New Yorkers dream and landlords have nightmares about rent-stabilized apartments. Enterprising tenant Henry Ikezi was living the dream with a $6,670 rent-stabilized Hell’s Kitchen penthouse, but he never moved in — instead he listed it on Airbnb for $649 a night, or over $20,000 a month.
The owner, Related Companies, discovered Ikezi’s listing and had him evicted, a difficult feat in renter-friendly New York City. The Housing Court judge ruled Ikezi could not profit from the apartment while getting a break on the rent. This is the first Airbnb eviction under the city’s rent control code.
Other than it being illegal to rent out an apartment for less than 29 days in NYC, what was the owner angry about?

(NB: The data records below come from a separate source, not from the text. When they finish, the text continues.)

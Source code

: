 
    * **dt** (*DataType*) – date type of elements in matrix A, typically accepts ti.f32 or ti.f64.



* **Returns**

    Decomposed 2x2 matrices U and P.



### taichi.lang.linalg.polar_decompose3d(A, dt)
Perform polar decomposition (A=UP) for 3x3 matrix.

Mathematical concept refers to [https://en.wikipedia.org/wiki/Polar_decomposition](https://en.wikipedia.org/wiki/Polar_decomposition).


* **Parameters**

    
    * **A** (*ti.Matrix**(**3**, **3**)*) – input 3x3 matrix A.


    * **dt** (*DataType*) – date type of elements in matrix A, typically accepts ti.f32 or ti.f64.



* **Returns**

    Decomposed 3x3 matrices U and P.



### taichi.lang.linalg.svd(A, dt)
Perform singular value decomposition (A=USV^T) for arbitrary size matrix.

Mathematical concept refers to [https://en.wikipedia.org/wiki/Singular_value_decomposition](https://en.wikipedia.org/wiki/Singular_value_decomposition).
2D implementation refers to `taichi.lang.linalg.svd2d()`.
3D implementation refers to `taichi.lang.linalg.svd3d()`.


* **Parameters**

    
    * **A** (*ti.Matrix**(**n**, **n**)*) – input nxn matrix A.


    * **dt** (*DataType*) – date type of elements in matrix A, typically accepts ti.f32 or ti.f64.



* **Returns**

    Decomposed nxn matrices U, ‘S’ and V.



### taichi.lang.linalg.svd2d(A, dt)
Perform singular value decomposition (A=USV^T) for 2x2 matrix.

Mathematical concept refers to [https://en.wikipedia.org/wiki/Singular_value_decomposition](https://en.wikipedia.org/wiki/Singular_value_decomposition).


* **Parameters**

Probably that one of their units was potentially bringing in $20,000 a month for Ikezi. That’s $240,000 a year. Related Companies was only collecting $80,040 a year from Ikezi.
Subletting is nothing new to NYC. What is new is the visibility with which it’s done. Rental sites like Airbnb make subletting easy but also allow owners to see who is breaking their rent-controlled and rent-stabilized leases.
But is short term profit worth losing the benefits of long term rent-stabilization? The crown jewels for NYC renters are, in order of awesomeness: a rent-controlled apartment (preferably held in the family for decades) or a rent-stabilized apartment (which limits rent increases and ensures lease renewal). Already Ikezi’s apartment was renting $2,500 below market value and that gap would have grown exponentially over the years. Happily, Ikezi and his family won’t be living on the streets, the family owns a million dollar home in Jamaica, Queens. Which may make more New Yorkers wonder “How the hell can I get a rent-stabilized penthouse?